Loin de nous la main fraternelle, elle est désormais peut-être porteuse de ce virus. La méfiance se répand un peu plus.

Paneloux poursuit de plus belle :

« Ce fléau même qui vous meurtrit, il vous élève et vous montre la voie. Elle manifeste la volonté divine qui, sans défaillance, transforme le mal en bien. Aujourd’hui encore, à travers ce cheminement de mort, d’angoisses et de clameurs, elle nous guide vers le silence essentiel et vers le principe de toute vie. Voilà, mes frères, l’immense consolation que je voulais vous apporter pour que ce ne soient pas seulement des paroles qui châtient que vous emportiez d’ici, mais aussi un verbe qui apaise ».

Des politiques, et pas seulement, des commentateurs divers nous invitent à faire presque pénitence, et se demandaient s’il n’est pas temps de s’interroger sur le sens de nos vies, et de faire de ce mal un bien. Le confinement serait le temps du recueillement, d’une reprise en main de chacun d’entre nous.

Mon propos n’a pas vocation à invalider des réflexions individuelles ou le désir légitime de méditer sur la vie que l’on mène, sur la société de consommation et ses artifices, et la liste serait longue, mais de ne pas tomber dans le piège des récits libéraux.

La nature bien sûr mérite d’être préservée, et il est légitime d’interroger notre rapport au vivant de le questionner, le remettre en cause.

Mais je crois que se dessine la fuite dans un sentiment océanique, ou dans des utopies à usage individuel.

Il ne s’agit pas de tout confondre, même si bien des choses doivent être revues, abandonnées :  financiarisation, libre-échange à outrance, euro pour ne dire que cela.

Comment toutes ces utopies sympathiques sur le retour à soi, à l’essentiel, à un mode de vie plus raisonné, et j’en passe, peuvent se penser dans un monde où se circulent librement les capitaux, où l’euro demeure, où le principe de la concurrence libre et faussée fait la loi ?

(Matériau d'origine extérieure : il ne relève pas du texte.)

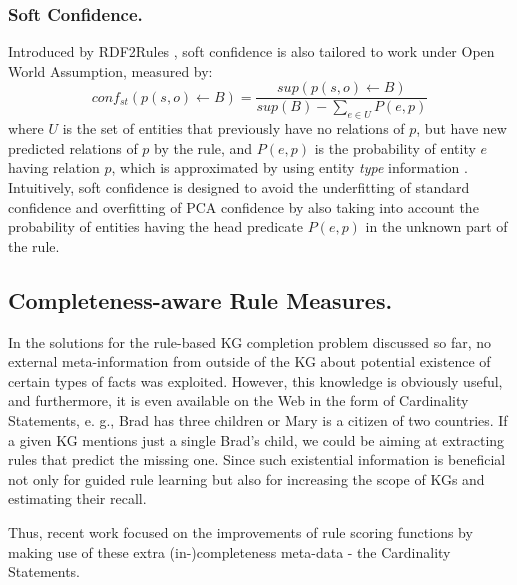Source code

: \subsubsection{Soft Confidence.} Introduced by RDF2Rules \cite{rdf2rules}, soft confidence is also tailored to work under Open World Assumption, measured by:
\[conf_{st}(p(s,o) \leftarrow B) = \frac{sup(p(s,o) \leftarrow B)}{sup(B) - \sum_{e \in U}P(e,p)} \]
where $U$ is the set of entities that previously have no relations of $p$, but have new predicted relations of $p$ by the rule, and $P(e,p)$ is the probability of entity $e$ having relation $p$, which is approximated by using entity \textit{type} information \cite{rdf2rules}. Intuitively, soft confidence is designed to avoid the underfitting of standard confidence and overfitting of PCA confidence by also taking into account the probability of entities having the head predicate $P(e,p)$ in the unknown part of the rule.
\subsection{Completeness-aware Rule Measures.}  
In the solutions for the rule-based KG completion problem discussed so far, no external meta-information from outside of the KG about potential existence of certain types of facts was exploited. However, this knowledge is obviously useful, and furthermore, it is even available on the Web
in the form of Cardinality Statements, e. g., Brad has three children or Mary is a citizen of two countries. If a given KG mentions just a single Brad’s child, we could be aiming at extracting rules that predict the missing
one. Since such existential information is beneficial not only for guided rule learning but also for increasing the scope of KGs and estimating their recall.

Thus, recent work \cite{carl} focused on the improvements of rule scoring functions by making use of these extra (in-)completeness meta-data - the Cardinality Statements.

La lutte contre les inégalités, la resocialisation de l’économie, la réhabilitation de l’impôt progressif, la reprise en main de l’économique par le politique sont bien plus importants que d’abandonner son abonnement Netflix, réduire l’achat de vêtements et mettre fin à sa consommation de viande.

Nous ne devons pas oublier, sans forcément s’y maintenir, ce que l’âge industriel a apporté en termes de confort, d’accès à des biens à un nombre croissant d’individus. Nous ne sommes pas dupes du prix qu’il a fallu payer pour cette industrialisation. Et loin de nous, la volonté de souscrire au pire axiome politique « il n’y a pas d’omelette sans casser des œufs ». L’âge industriel a su donner son meilleur rendement lorsqu’il a su faire naître un compromis fragile entre le capital et le travail sous la forme de droits sociaux. La dernière forme de progrès identifiable fut celle de la « croissance pour tous » lors de l’après-guerre avec la croissance des taux d’équipements des ménages, de la progression des salaires, de la stabilisation des salariats. Il a fallu alors aussi bien gagner la bataille de la productivité pour reconstruire mais sans asservir le social. Nous n’avons pas de nostalgie des Trente Glorieuses, mais d’un certain modèle qu’il fallait faire vivre, celui de l’économie mixte. Nous ne voulons ni au nom du capitalisme, ni au nom de la nature retrouvée, oublier les chemins du progrès social. La question sociale et écologique doit être inséparable.

Aujourd’hui bon nombre d’entre nous aspirent à un confort légitime, la possibilité de partir en vacances, ils veulent payer la scolarité de nos enfants, des services publics collectifs opérationnels, une paye régulière, un contrat de travail digne.

La peur, la sidération devant cette menace invisible ne doivent pas nous rendre sensible à une repentance déplacée vis-à-vis de la nature, car beaucoup de nos concitoyens vivent depuis des années une décroissance subie, mais à l’opposé, il nous faut nous mobiliser pour attaquer les structures du capitalisme.

Frédéric FARAH

Économiste, Frédéric Farah a publié : Introduction à la macron-économie, (avec Thomas Porcher), Éditions Les Petits matins, 2016, et Europe, La grande liquidation démocratique, Éditions Bréal, 2017.